5. ### lee1210 macrumors 68040

Joined:
Jan 10, 2005
Location:
Dallas, TX
#5
I am not sure what notation is being used, but:
r must be strictly less than n, as there cannot be a remainder greater than the divisor. This should be some sort of lemma that is already available. Since m is set to n at the end of the algorithm, and n is set to r, based on the prior assertion, at E1 n must be strictly less than m.
Q.E.D.
=)
-Lee

6. ### robbieduncan Moderator emeritus

Joined:
Jul 24, 2002
Location:
London
#6
I think that there must be some more assumptions that are not stated. For example if you start with m=1 and n=1 then m will never be larger than n.

7. ### gnasher729 macrumors P6

Joined:
Nov 25, 2005
#7
If m = n = 1, the algorithm will terminate immediately in Step 2 and never return to Step 1. It is correct to say "m > n whenever the algorithm returns to Step 1" if it never returns to that step.
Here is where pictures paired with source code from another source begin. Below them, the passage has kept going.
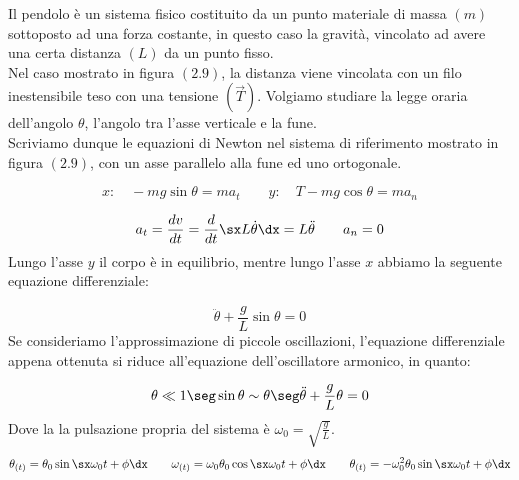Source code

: Il pendolo è un sistema fisico costituito da un punto materiale di massa $(m)$ sottoposto ad una forza costante, in questo caso la gravità, vincolato ad avere una certa distanza $(L)$ da un punto fisso.\\ Nel caso mostrato in figura $(2.9)$, la distanza viene vincolata con un filo inestensibile teso con una tensione $(\vec T)$. Volgiamo studiare la legge oraria dell'angolo $\theta$, l'angolo tra l'asse verticale e la fune.\\ Scriviamo dunque le equazioni di Newton nel sistema di riferimento mostrato in figura $(2.9)$, con un asse parallelo alla fune ed uno ortogonale.

\begin{equation}
x:\quad -mg\sin\theta = ma_t\quad\quad y:\quad T-mg\cos\theta = ma_n
\end{equation}

\begin{equation}
a_t = \frac{dv}{dt}=\frac d{dt}\sx L\dot\theta\dx=L\ddot\theta\quad\quad a_n = 0
\end{equation}
Lungo l'asse $y$ il corpo è in equilibrio, mentre lungo l'asse $x$ abbiamo la seguente equazione differenziale:

\begin{equation}
\boxed{\ddot\theta + \frac gL\sin\theta = 0}
\end{equation}
Se consideriamo l'approssimazione di piccole oscillazioni, l'equazione differenziale appena ottenuta si riduce all'equazione dell'oscillatore armonico, in quanto:

\begin{equation}
\theta \ll 1 \seg \sin\theta \sim \theta \seg \ddot\theta + \frac gL\theta = 0
\end{equation}
Dove la la pulsazione propria del sistema è $\omega_0 = \sqrt{\frac gL}$.
\begin{equation}
\theta_{(t)} = \theta_0\sin\sx\omega_0t+\phi\dx\quad\quad \omega_{(t)} = \omega_0\theta_0\cos\sx\omega_0t+\phi\dx\quad\quad \theta_{(t)} =-\omega_0^2 \theta_0\sin\sx\omega_0t+\phi\dx
\end{equation}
8. ### robbieduncan Moderator emeritus

Joined:
Jul 24, 2002
Location:
London
#8
Yes, you are right. This might well be a useful base case for one of 2 (or maybe 3) inductive proofs that would prove this for all cases...

9. ### Berlepsch macrumors 6502

Joined:
Oct 22, 2007
#9
For problems like this, it is often easiest if you sort all possible start conditions into relevant categories and look at them one by one. For your problem, consider

1) m = n , which implies r = 0
2) m > n with r > 0
3) m > n with r = 0
4) m < n with r > 0
5) m < n with r = 0 (only possible if m = 0 is allowed).

Cases 1, 3 and 5 can be dismissed because the algorithm stops in the first iteration. For case 2, lee has already given the answer: r < n by definition, therefore m' > n' in the second and all following iterations.

That leaves only case 4 to look at. The result is obvious, so I don't have to spell it out.

10. ### Cromulent thread starter macrumors 603

Joined:
Oct 2, 2006
Location:
The Land of Hope and Glory
#10
Cheers guys .

Looks like this book will be well worth persevering with. Does anyone have any useful maths website links at all for this kind of stuff? I looked at the wiki link provided earlier but was wondering if there was a slightly more general resource?